- _ASSIGNED TASK_: Could you copy the data that follows exactly as written, but drop the pictures?

- _GIVEN RECORDS_:

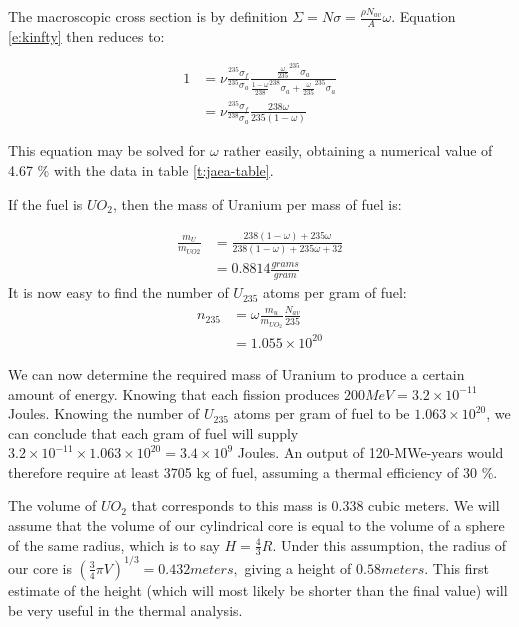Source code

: \documentclass[12pt]{article}
\begin{document}
The macroscopic cross section is by definition $\Sigma = N \sigma = \frac{\rho N_{av}}{A} \omega$. Equation \ref{e:kinfty} then reduces to:

\begin{align}
1 &= \nu \frac{^{235}\sigma_f}{^{235}\sigma_a} \frac{\frac{\omega}{235} ^{235} \sigma_a}{\frac{1 - \omega}{238} ^{238} \sigma_a + \frac{\omega}{235} ^{235} \sigma_a} \\
 &= \nu \frac{^{235} \sigma_f}{^{238} \sigma_a} \frac{238 \omega}{235 (1 - \omega)} 
\end{align}

This equation may be solved for $\omega$ rather easily, obtaining a numerical value of 4.67 \% with the data in table \ref{t:jaea-table}. 

If the fuel is $UO_2$, then the mass of Uranium per mass of fuel is:

\begin{align}
\frac{m_U}{m_{UO2}} &= \frac{238 (1 - \omega) + 235 \omega}{238 (1 - \omega) + 235 \omega + 32} \\
 &= 0.8814 \frac{grams}{gram}
\end{align}
It is now easy to find the number of $U_{235}$ atoms per gram of fuel:
\begin{align}
n_{235} &= \omega \frac{m_u}{m_{UO_2}} \frac{N_{av}}{235} \\
 &= 1.055 \times 10^{20}
\end{align}


We can now determine the required mass of Uranium to produce a certain amount of energy. Knowing that each fission produces $200 MeV = 3.2 \times 10 ^ {-11}$ Joules. Knowing the number of $U_{235}$ atoms per gram of fuel to be $1.063 \times 10^{20}$, we can conclude that each gram of fuel will supply $3.2 \times 10 ^ {-11} \times 1.063 \times 10^{20} = 3.4 \times 10^9$ Joules. An output of 120-MWe-years would therefore require at least 3705 kg of fuel, assuming a thermal efficiency of 30 \%. 

The volume of $UO_2$ that corresponds to this mass is 0.338 cubic meters. We will assume that the volume of our cylindrical core is equal to the volume of a sphere of the same radius, which is to say $H = \frac{4}{3} R$. Under this assumption, the radius of our core is $(\frac{3}{4} \pi V) ^ {1/3} = 0.432 meters,$ giving a height of $0.58 meters$. This first estimate of the height (which will most likely be shorter than the final value) will be very useful in the thermal analysis.
\end{document}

- _RESPONSE TO THE TASK_:
Source code

: \documentclass[12pt]{article}
\begin{document}
The macroscopic cross section is by definition $\Sigma = N \sigma = \frac{\rho N_{av}}{A} \omega$. Equation \ref{e:kinfty} then reduces to:

\begin{align}
1 &= \nu \frac{^{235}\sigma_f}{^{235}\sigma_a} \frac{\frac{\omega}{235} ^{235} \sigma_a}{\frac{1 - \omega}{238} ^{238} \sigma_a + \frac{\omega}{235} ^{235} \sigma_a} \\
 &= \nu \frac{^{235} \sigma_f}{^{238} \sigma_a} \frac{238 \omega}{235 (1 - \omega)} 
\end{align}

This equation may be solved for $\omega$ rather easily, obtaining a numerical value of 4.67 \% with the data in table \ref{t:jaea-table}. 

If the fuel is $UO_2$, then the mass of Uranium per mass of fuel is:

\begin{align}
\frac{m_U}{m_{UO2}} &= \frac{238 (1 - \omega) + 235 \omega}{238 (1 - \omega) + 235 \omega + 32} \\
 &= 0.8814 \frac{grams}{gram}
\end{align}
It is now easy to find the number of $U_{235}$ atoms per gram of fuel:
\begin{align}
n_{235} &= \omega \frac{m_u}{m_{UO_2}} \frac{N_{av}}{235} \\
 &= 1.055 \times 10^{20}
\end{align}


We can now determine the required mass of Uranium to produce a certain amount of energy. Knowing that each fission produces $200 MeV = 3.2 \times 10 ^ {-11}$ Joules. Knowing the number of $U_{235}$ atoms per gram of fuel to be $1.063 \times 10^{20}$, we can conclude that each gram of fuel will supply $3.2 \times 10 ^ {-11} \times 1.063 \times 10^{20} = 3.4 \times 10^9$ Joules. An output of 120-MWe-years would therefore require at least 3705 kg of fuel, assuming a thermal efficiency of 30 \%. 

The volume of $UO_2$ that corresponds to this mass is 0.338 cubic meters. We will assume that the volume of our cylindrical core is equal to the volume of a sphere of the same radius, which is to say $H = \frac{4}{3} R$. Under this assumption, the radius of our core is $(\frac{3}{4} \pi V) ^ {1/3} = 0.432 meters,$ giving a height of $0.58 meters$. This first estimate of the height (which will most likely be shorter than the final value) will be very useful in the thermal analysis.
\end{document}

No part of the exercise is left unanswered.